• Description of the task: Copy every record exactly, and keep the pictures out.

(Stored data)
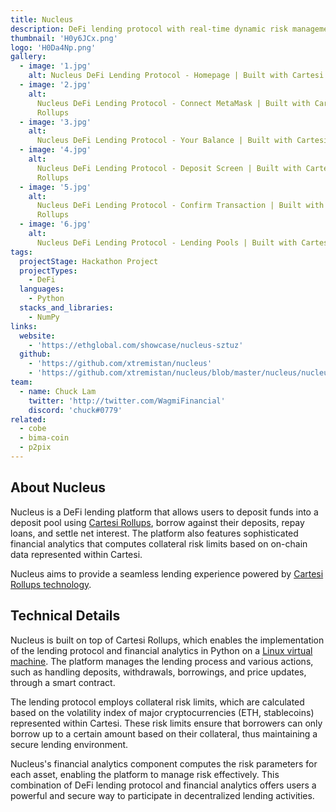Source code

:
 ```yaml
---
title: Nucleus
description: DeFi lending protocol with real-time dynamic risk management
thumbnail: 'H0y6JCx.png'
logo: 'H0Da4Np.png'
gallery:
  - image: '1.jpg'
    alt: Nucleus DeFi Lending Protocol - Homepage | Built with Cartesi Rollups
  - image: '2.jpg'
    alt:
      Nucleus DeFi Lending Protocol - Connect MetaMask | Built with Cartesi
      Rollups
  - image: '3.jpg'
    alt:
      Nucleus DeFi Lending Protocol - Your Balance | Built with Cartesi Rollups
  - image: '4.jpg'
    alt:
      Nucleus DeFi Lending Protocol - Deposit Screen | Built with Cartesi
      Rollups
  - image: '5.jpg'
    alt:
      Nucleus DeFi Lending Protocol - Confirm Transaction | Built with Cartesi
      Rollups
  - image: '6.jpg'
    alt:
      Nucleus DeFi Lending Protocol - Lending Pools | Built with Cartesi Rollups
tags:
  projectStage: Hackathon Project
  projectTypes:
    - DeFi
  languages:
    - Python
  stacks_and_libraries:
    - NumPy
links:
  website:
    - 'https://ethglobal.com/showcase/nucleus-sztuz'
  github:
    - 'https://github.com/xtremistan/nucleus'
    - 'https://github.com/xtremistan/nucleus/blob/master/nucleus/nucleus.py'
team:
  - name: Chuck Lam
    twitter: 'http://twitter.com/WagmiFinancial'
    discord: 'chuck#0779'
related:
  - cobe
  - bima-coin
  - p2pix
---
```


## About Nucleus

Nucleus is a DeFi lending platform that allows users to deposit funds into a
deposit pool using [Cartesi Rollups](https://docs.cartesi.io/cartesi-rollups/),
borrow against their deposits, repay loans, and settle net interest. The
platform also features sophisticated financial analytics that computes
collateral risk limits based on on-chain data represented within Cartesi.

Nucleus aims to provide a seamless lending experience powered by
[Cartesi Rollups technology](https://docs.cartesi.io/cartesi-rollups/overview/).

## Technical Details

Nucleus is built on top of Cartesi Rollups, which enables the implementation of
the lending protocol and financial analytics in Python on a
[Linux virtual machine](https://docs.cartesi.io/machine/intro/). The platform
manages the lending process and various actions, such as handling deposits,
withdrawals, borrowings, and price updates, through a smart contract.

The lending protocol employs collateral risk limits, which are calculated based
on the volatility index of major cryptocurrencies (ETH, stablecoins) represented
within Cartesi. These risk limits ensure that borrowers can only borrow up to a
certain amount based on their collateral, thus maintaining a secure lending
environment.

Nucleus's financial analytics component computes the risk parameters for each
asset, enabling the platform to manage risk effectively. This combination of
DeFi lending protocol and financial analytics offers users a powerful and secure
way to participate in decentralized lending activities.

• Finished task:
Source code

:
 ```yaml
---
title: Nucleus
description: DeFi lending protocol with real-time dynamic risk management
thumbnail: 'H0y6JCx.png'
logo: 'H0Da4Np.png'
gallery:
  - image: '1.jpg'
    alt: Nucleus DeFi Lending Protocol - Homepage | Built with Cartesi Rollups
  - image: '2.jpg'
    alt:
      Nucleus DeFi Lending Protocol - Connect MetaMask | Built with Cartesi
      Rollups
  - image: '3.jpg'
    alt:
      Nucleus DeFi Lending Protocol - Your Balance | Built with Cartesi Rollups
  - image: '4.jpg'
    alt:
      Nucleus DeFi Lending Protocol - Deposit Screen | Built with Cartesi
      Rollups
  - image: '5.jpg'
    alt:
      Nucleus DeFi Lending Protocol - Confirm Transaction | Built with Cartesi
      Rollups
  - image: '6.jpg'
    alt:
      Nucleus DeFi Lending Protocol - Lending Pools | Built with Cartesi Rollups
tags:
  projectStage: Hackathon Project
  projectTypes:
    - DeFi
  languages:
    - Python
  stacks_and_libraries:
    - NumPy
links:
  website:
    - 'https://ethglobal.com/showcase/nucleus-sztuz'
  github:
    - 'https://github.com/xtremistan/nucleus'
    - 'https://github.com/xtremistan/nucleus/blob/master/nucleus/nucleus.py'
team:
  - name: Chuck Lam
    twitter: 'http://twitter.com/WagmiFinancial'
    discord: 'chuck#0779'
related:
  - cobe
  - bima-coin
  - p2pix
---
```


## About Nucleus

Nucleus is a DeFi lending platform that allows users to deposit funds into a
deposit pool using [Cartesi Rollups](https://docs.cartesi.io/cartesi-rollups/),
borrow against their deposits, repay loans, and settle net interest. The
platform also features sophisticated financial analytics that computes
collateral risk limits based on on-chain data represented within Cartesi.

Nucleus aims to provide a seamless lending experience powered by
[Cartesi Rollups technology](https://docs.cartesi.io/cartesi-rollups/overview/).

## Technical Details

Nucleus is built on top of Cartesi Rollups, which enables the implementation of
the lending protocol and financial analytics in Python on a
[Linux virtual machine](https://docs.cartesi.io/machine/intro/). The platform
manages the lending process and various actions, such as handling deposits,
withdrawals, borrowings, and price updates, through a smart contract.

The lending protocol employs collateral risk limits, which are calculated based
on the volatility index of major cryptocurrencies (ETH, stablecoins) represented
within Cartesi. These risk limits ensure that borrowers can only borrow up to a
certain amount based on their collateral, thus maintaining a secure lending
environment.

Nucleus's financial analytics component computes the risk parameters for each
asset, enabling the platform to manage risk effectively. This combination of
DeFi lending protocol and financial analytics offers users a powerful and secure
way to participate in decentralized lending activities.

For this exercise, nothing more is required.